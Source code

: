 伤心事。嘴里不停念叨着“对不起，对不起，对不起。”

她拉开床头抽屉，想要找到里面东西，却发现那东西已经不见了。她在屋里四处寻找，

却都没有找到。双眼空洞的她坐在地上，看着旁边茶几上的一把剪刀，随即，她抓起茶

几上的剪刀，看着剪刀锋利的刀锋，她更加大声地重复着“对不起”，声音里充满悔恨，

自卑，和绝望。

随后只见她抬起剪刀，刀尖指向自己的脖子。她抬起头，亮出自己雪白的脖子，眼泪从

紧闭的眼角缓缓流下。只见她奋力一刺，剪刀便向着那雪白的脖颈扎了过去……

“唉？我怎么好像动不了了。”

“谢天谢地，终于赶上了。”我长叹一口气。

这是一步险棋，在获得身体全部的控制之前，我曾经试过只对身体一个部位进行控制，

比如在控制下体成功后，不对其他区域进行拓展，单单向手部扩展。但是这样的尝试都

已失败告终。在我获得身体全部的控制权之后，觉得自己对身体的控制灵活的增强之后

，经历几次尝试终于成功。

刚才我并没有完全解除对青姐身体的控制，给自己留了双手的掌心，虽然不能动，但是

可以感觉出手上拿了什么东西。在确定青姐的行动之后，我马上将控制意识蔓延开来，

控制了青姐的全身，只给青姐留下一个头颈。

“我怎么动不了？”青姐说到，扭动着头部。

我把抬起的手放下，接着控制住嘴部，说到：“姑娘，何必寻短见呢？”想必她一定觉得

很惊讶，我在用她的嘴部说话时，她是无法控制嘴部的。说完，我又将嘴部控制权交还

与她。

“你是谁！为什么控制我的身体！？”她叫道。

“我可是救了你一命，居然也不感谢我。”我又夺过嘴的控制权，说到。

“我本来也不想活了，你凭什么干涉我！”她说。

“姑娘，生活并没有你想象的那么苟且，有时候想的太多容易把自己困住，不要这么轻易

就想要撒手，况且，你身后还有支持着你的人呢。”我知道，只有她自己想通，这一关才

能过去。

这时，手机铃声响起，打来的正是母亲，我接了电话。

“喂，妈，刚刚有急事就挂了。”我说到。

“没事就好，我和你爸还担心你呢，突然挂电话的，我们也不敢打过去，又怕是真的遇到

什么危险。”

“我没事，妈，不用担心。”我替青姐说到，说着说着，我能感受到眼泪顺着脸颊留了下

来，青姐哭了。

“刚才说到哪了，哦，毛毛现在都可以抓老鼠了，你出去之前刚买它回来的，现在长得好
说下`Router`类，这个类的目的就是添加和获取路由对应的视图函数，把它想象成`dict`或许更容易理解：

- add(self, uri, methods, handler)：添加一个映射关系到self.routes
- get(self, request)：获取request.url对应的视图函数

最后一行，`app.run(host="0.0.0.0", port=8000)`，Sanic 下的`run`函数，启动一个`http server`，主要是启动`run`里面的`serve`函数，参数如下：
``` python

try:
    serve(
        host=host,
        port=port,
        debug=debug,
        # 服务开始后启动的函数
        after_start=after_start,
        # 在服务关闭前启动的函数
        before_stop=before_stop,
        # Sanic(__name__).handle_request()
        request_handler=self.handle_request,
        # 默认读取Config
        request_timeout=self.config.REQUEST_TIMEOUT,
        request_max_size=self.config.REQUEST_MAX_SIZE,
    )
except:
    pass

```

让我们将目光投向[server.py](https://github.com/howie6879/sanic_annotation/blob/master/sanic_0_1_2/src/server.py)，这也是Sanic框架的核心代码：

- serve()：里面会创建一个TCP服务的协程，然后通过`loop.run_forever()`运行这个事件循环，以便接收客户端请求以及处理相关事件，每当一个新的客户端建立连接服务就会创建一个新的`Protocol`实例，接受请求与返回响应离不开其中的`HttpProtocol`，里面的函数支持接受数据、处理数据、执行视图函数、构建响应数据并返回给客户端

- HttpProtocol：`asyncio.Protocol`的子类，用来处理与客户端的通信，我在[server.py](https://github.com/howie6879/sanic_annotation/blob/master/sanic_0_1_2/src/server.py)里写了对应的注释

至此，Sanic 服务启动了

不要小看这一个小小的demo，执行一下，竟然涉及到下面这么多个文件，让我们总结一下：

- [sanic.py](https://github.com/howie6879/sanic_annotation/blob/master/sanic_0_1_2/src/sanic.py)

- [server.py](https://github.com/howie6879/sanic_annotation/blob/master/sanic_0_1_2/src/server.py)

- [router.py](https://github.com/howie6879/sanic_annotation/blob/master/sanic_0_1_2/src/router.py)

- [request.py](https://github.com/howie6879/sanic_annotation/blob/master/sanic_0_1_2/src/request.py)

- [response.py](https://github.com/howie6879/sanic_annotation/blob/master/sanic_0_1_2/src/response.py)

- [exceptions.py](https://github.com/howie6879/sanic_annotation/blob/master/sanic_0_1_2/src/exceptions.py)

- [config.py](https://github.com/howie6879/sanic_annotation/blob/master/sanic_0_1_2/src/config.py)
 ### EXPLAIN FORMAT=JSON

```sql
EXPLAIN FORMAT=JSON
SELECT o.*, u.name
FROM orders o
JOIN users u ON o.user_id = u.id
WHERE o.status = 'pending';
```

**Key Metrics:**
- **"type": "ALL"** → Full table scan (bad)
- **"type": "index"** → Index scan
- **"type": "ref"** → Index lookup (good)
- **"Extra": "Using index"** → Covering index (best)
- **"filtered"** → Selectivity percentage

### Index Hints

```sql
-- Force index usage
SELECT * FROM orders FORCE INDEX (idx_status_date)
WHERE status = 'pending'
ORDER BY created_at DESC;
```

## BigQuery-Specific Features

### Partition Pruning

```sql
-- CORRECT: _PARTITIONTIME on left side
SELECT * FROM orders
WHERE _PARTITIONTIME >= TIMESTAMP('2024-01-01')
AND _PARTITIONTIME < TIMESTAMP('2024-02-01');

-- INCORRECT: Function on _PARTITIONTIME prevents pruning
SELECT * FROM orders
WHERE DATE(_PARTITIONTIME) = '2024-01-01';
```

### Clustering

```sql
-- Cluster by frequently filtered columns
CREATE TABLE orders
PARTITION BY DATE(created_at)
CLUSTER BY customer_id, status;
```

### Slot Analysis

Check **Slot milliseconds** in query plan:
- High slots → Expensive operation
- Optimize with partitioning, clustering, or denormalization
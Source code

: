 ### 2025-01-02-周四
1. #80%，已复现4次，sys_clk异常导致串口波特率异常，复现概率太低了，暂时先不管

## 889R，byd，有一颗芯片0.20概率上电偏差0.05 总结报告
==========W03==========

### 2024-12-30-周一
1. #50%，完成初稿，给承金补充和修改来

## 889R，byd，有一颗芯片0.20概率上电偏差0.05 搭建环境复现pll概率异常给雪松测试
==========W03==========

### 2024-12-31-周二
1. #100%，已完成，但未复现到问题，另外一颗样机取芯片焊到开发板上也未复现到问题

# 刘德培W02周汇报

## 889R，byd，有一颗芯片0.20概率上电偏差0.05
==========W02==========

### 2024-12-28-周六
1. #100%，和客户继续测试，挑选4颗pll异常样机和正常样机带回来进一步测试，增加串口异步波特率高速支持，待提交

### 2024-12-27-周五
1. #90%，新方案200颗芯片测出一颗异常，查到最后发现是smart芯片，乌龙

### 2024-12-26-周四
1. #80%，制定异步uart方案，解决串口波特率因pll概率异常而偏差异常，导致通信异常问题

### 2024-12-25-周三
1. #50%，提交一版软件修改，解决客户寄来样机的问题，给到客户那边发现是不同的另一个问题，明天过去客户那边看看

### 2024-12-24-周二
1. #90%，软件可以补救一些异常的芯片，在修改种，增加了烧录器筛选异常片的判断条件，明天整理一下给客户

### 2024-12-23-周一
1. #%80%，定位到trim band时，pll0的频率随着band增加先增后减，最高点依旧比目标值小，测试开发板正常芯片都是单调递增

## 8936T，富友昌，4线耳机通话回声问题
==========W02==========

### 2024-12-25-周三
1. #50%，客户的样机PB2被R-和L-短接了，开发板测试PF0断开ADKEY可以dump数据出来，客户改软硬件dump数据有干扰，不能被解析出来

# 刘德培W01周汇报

+++++

### [TASK INSTRUCTIONS]
Within the listing above, locate the line containing "1. #90%，新方案200" and the line containing "## 8936T，富友昌，4线耳机通话回声问题". Reproduce those two lines and all lines between them exactly, with nothing added.

### [EXERCISE OUTPUT]
1. #90%，新方案200颗芯片测出一颗异常，查到最后发现是smart芯片，乌龙

### 2024-12-26-周四
1. #80%，制定异步uart方案，解决串口波特率因pll概率异常而偏差异常，导致通信异常问题

### 2024-12-25-周三
1. #50%，提交一版软件修改，解决客户寄来样机的问题，给到客户那边发现是不同的另一个问题，明天过去客户那边看看

### 2024-12-24-周二
1. #90%，软件可以补救一些异常的芯片，在修改种，增加了烧录器筛选异常片的判断条件，明天整理一下给客户

### 2024-12-23-周一
1. #%80%，定位到trim band时，pll0的频率随着band增加先增后减，最高点依旧比目标值小，测试开发板正常芯片都是单调递增

## 8936T，富友昌，4线耳机通话回声问题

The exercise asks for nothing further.